Los Angeles Times

Don’t nix the recall. Fix it

Voters should retain the ability to oust a governor, but with carefully thought-out adjustment­s.


There’s nothing inherently wrong with a system under which a majority of voters can recall their governor and pick a new one. That’s democracy, and as much as our friends and neighbors from other states scoff at California’s recall system and our other direct democracy features, the principle is sound and provides a valuable check against wayward elected leaders.

The problem with the particular mechanics of California’s gubernator­ial recall process is that they make possible the very opposite of what was intended — a very undemocrat­ic outcome that could undermine rather than reflect the will of the people. That fundamenta­l problem requires serious examinatio­n and bipartisan deliberati­on followed by swift action, before we forget all about recall elections for another decade or two. California­ns should have a chance to amend their Constituti­on to fix the problem with a measure on the November 2022 ballot.

A source of the problem is the combinatio­n of features in the current recall process: The yes/no vote, the vote for a challenger, and the lack of any runoff.

Voters decide whether to oust or retain the governor (in this round a wide majority decided to retain Gov. Gavin Newsom), and on the same ballot they pick a challenger to replace him.

But in the event a majority of California­ns say yes to the recall (which is fine; again, democracy), the victorious challenger doesn’t need a majority in his or her field, but simply more than any other candidate, in order to become governor. There’s no runoff among the top two finishers, which means there’s no opportunit­y for most California­ns to weigh in. So we could end up electing a governor with far fewer votes than the number the defeated incumbent got for retention.

This odd feature was noted during the successful 2003 recall campaign against Gov. Gray Davis. He lost the recall by nearly a million votes. Still, there were more than 4 million California­ns who voted to retain him. If the top finisher among the 135 candidates vying to replace him had been, say, billboard model Angelyne, her 2,536 votes would have defeated his nearly 4 million votes. That’s most assuredly not democratic.

As it happens, top finisher Arnold Schwarzene­gger got 4.2 million votes, so even though he ended up with less than 50% of the field of challenger­s, he had more votes than Davis, and this particular recall quirk was forgotten — until this year.

The prospect arose again: Would Larry Elder, for example, become governor by beating all the other challenger­s but still garnering fewer votes than those who said no to the recall?

This recall failed, but the problem could easily arise yet again. There are several possible fixes that have been floated by politician­s and election experts, each with pluses and minuses.

Should we add a runoff, as we do in regular elections? If the recall wins on the first ballot and no voter wins a majority, or wins more than the number of voters who said no to the recall, perhaps there should be a second election a few weeks or months later.

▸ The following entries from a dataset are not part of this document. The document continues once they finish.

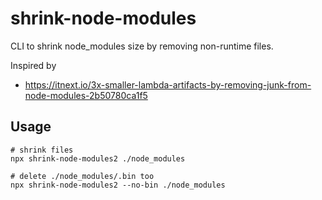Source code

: # shrink-node-modules
CLI to shrink node_modules size by removing non-runtime files.

Inspired by

- https://itnext.io/3x-smaller-lambda-artifacts-by-removing-junk-from-node-modules-2b50780ca1f5

## Usage

```shell
# shrink files
npx shrink-node-modules2 ./node_modules

# delete ./node_modules/.bin too
npx shrink-node-modules2 --no-bin ./node_modules
```
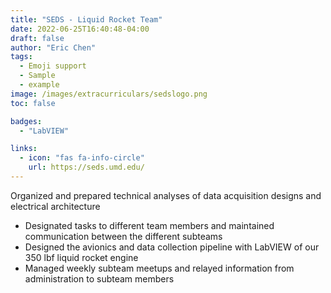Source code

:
 ```yaml
---
title: "SEDS - Liquid Rocket Team"
date: 2022-06-25T16:40:48-04:00
draft: false
author: "Eric Chen"
tags:
  - Emoji support
  - Sample
  - example
image: /images/extracurriculars/sedslogo.png
toc: false

badges: 
  - "LabVIEW"

links:
  - icon: "fas fa-info-circle"
    url: https://seds.umd.edu/
---
```


Organized and prepared technical analyses of data acquisition designs and electrical architecture
- Designated tasks to different team members and maintained communication between the different subteams
- Designed the avionics and data collection pipeline with LabVIEW of our 350 lbf liquid rocket engine
- Managed weekly subteam meetups and relayed information from administration to subteam members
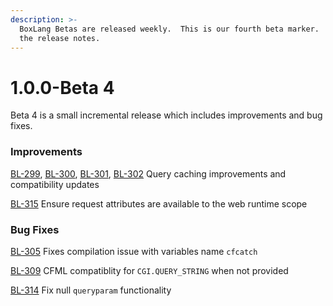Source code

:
 ```yaml
---
description: >-
  BoxLang Betas are released weekly.  This is our fourth beta marker.  Here are
  the release notes.
---
```


# 1.0.0-Beta 4

Beta 4  is a small incremental release which includes improvements and bug fixes.

### Improvements

[BL-299](https://ortussolutions.atlassian.net/browse/BL-299), [BL-300](https://ortussolutions.atlassian.net/browse/BL-300), [BL-301](https://ortussolutions.atlassian.net/browse/BL-301), [BL-302](https://ortussolutions.atlassian.net/browse/BL-302) Query caching improvements and compatibility updates&#x20;

[BL-315](https://ortussolutions.atlassian.net/browse/BL-315) Ensure request attributes are available to the web runtime scope

### Bug Fixes

[BL-305](https://ortussolutions.atlassian.net/browse/BL-305) Fixes compilation issue with variables name `cfcatch`&#x20;

[BL-309](https://ortussolutions.atlassian.net/browse/BL-309) CFML compatiblity for `CGI.QUERY_STRING` when not provided&#x20;

[BL-314](https://ortussolutions.atlassian.net/browse/BL-314) Fix null `queryparam` functionality
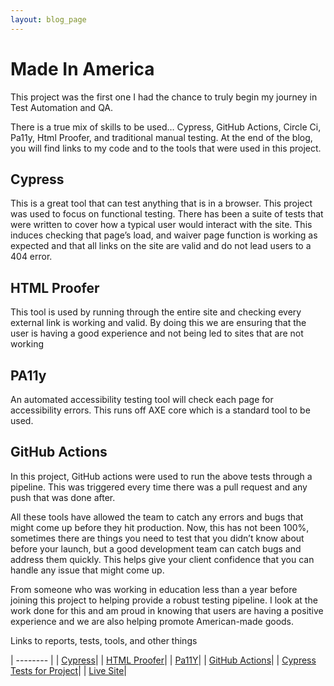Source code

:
 ```yaml
---
layout: blog_page
---
```


# Made In America
This project was the first one I had the chance to truly begin my journey in Test Automation and QA.

There is a true mix of skills to be used… Cypress, GitHub Actions, Circle Ci, Pa11y, Html Proofer, and traditional manual testing.   At the end of the blog, you will find links to my code and to the tools that were used in this project. 

## Cypress

This is a great tool that can test anything that is in a browser.  This project was used to focus on functional testing.  There has been a suite of tests that were written to cover how a typical user would interact with the site.  This induces checking that page’s load, and waiver page function is working as expected and that all links on the site are valid and do not lead users to a 404 error. 

## HTML Proofer

This tool is used by running through the entire site and checking every external link is working and valid. By doing this we are ensuring that the user is having a good experience and not being led to sites that are not working 

## PA11y

An automated accessibility testing tool will check each page for accessibility errors. This runs off AXE core which is a standard tool to be used. 

## GitHub Actions

In this project, GitHub actions were used to run the above tests through a pipeline.  This was triggered every time there was a pull request and any push that was done after. 

All these tools have allowed the team to catch any errors and bugs that might come up before they hit production.  Now, this has not been 100%, sometimes there are things you need to test that you didn’t know about before your launch, but a good development team can catch bugs and address them quickly.  This helps give your client confidence that you can handle any issue that might come up. 

From someone who was working in education less than a year before joining this project to helping provide a robust testing pipeline.  I look at the work done for this and am proud in knowing that users are having a positive experience and we are also helping promote American-made goods. 

Links to reports, tests, tools, and other things 

| -------- | 
| [Cypress](https://www.cypress.io/)| 
| [HTML Proofer](https://github.com/gjtorikian/html-proofer)| 
| [Pa11Y](https://pa11y.org/)|
| [GitHub Actions](https://github.com/features/actions)|
| [Cypress Tests for Project](https://github.com/GSA/made-in-america/tree/develop/cypress/integration/tests)|
| [Live Site](https://www.madeinamerica.gov/)|


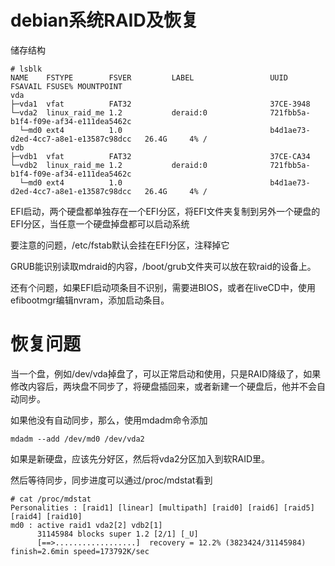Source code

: # debian系统RAID及恢复

储存结构

```
# lsblk
NAME    FSTYPE        FSVER         LABEL                 UUID                                 FSAVAIL FSUSE% MOUNTPOINT
vda
├─vda1  vfat          FAT32                               37CE-3948
└─vda2  linux_raid_me 1.2           deraid:0              721fbb5a-b1f4-f09e-af34-e111dea5462c
  └─md0 ext4          1.0                                 b4d1ae73-d2ed-4cc7-a8e1-e13587c98dcc   26.4G     4% /
vdb
├─vdb1  vfat          FAT32                               37CE-CA34
└─vdb2  linux_raid_me 1.2           deraid:0              721fbb5a-b1f4-f09e-af34-e111dea5462c
  └─md0 ext4          1.0                                 b4d1ae73-d2ed-4cc7-a8e1-e13587c98dcc   26.4G     4% /
```

EFI启动，两个硬盘都单独存在一个EFI分区，将EFI文件夹复制到另外一个硬盘的EFI分区，当任意一个硬盘掉盘都可以启动系统

要注意的问题，/etc/fstab默认会挂在EFI分区，注释掉它

GRUB能识别读取mdraid的内容，/boot/grub文件夹可以放在软raid的设备上。

还有个问题，如果EFI启动项条目不识别，需要进BIOS，或者在liveCD中，使用efibootmgr编辑nvram，添加启动条目。


# 恢复问题

当一个盘，例如/dev/vda掉盘了，可以正常启动和使用，只是RAID降级了，如果修改内容后，两块盘不同步了，将硬盘插回来，或者新建一个硬盘后，他并不会自动同步。

如果他没有自动同步，那么，使用mdadm命令添加

```
mdadm --add /dev/md0 /dev/vda2
```

如果是新硬盘，应该先分好区，然后将vda2分区加入到软RAID里。


然后等待同步，同步进度可以通过/proc/mdstat看到


```
# cat /proc/mdstat
Personalities : [raid1] [linear] [multipath] [raid0] [raid6] [raid5] [raid4] [raid10]
md0 : active raid1 vda2[2] vdb2[1]
      31145984 blocks super 1.2 [2/1] [_U]
      [==>..................]  recovery = 12.2% (3823424/31145984) finish=2.6min speed=173792K/sec
```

The problem there is that when California­ns want their governor gone, they want it as soon as possible, without waiting for another election. It already takes 38 days for results to be tabulated and certified, so it’s that long before we even know for certain who the top two challenger­s are. Additional time for a runoff defeats the purpose of a recall, which is to allow voters to remove a governor under extraordin­ary circumstan­ces, without waiting for the next regularly scheduled election. Besides, who runs the state in the meantime? The defeated governor, who plugs along despite his or her loss until voters pick a replacemen­t?

How about a so-called instant runoff, in which voters say yes or no to the recall, pick a candidate to succeed the incumbent in case he or she is removed, and then a second-choice candidate? In a process already somewhat convoluted and confusing, though, that’s asking a lot of voters.

Perhaps the governor’s name should be listed among the challenger­s? But then it’s not a recall at all, but an extra midterm election.

There are many ideas, too, about limiting recall elections altogether — for example, by allowing them only in the case of wrongdoing by the governor or requiring more signatures to qualify, and to make it harder to qualify by increasing the number of signatures from registered voters.

The most promising reform, though, would be to allow voters to oust the governor but have the independen­tly elected lieutenant governor fill out the remainder of the term, just as would happen in the event of the governor’s resignatio­n or death.

And if the lieutenant governor also is recalled, then the office would go to the secretary of state, and on down the line of California’s statewide elected constituti­onal officers.

That would severely limit any effort to put in power a candidate not embraced by a majority of voters, and probably discourage partisan-fueled recalls. That structural change may well be the best possible way to turn the recall process back to its original intent.

It’s a solution, by the way, that would work only in recalls of the governor. City council members, district attorneys and other officials have no elected understudi­es.

The next step may be up to the Legislatur­e, which should convene a bipartisan commission to make recommenda­tions. Or perhaps it falls to Newsom himself to call lawmakers, now on recess, into special session for that purpose.

Failing to quickly fix the structural problem will reintroduc­e chaos and diminish confidence when the next recall comes — whenever that may be.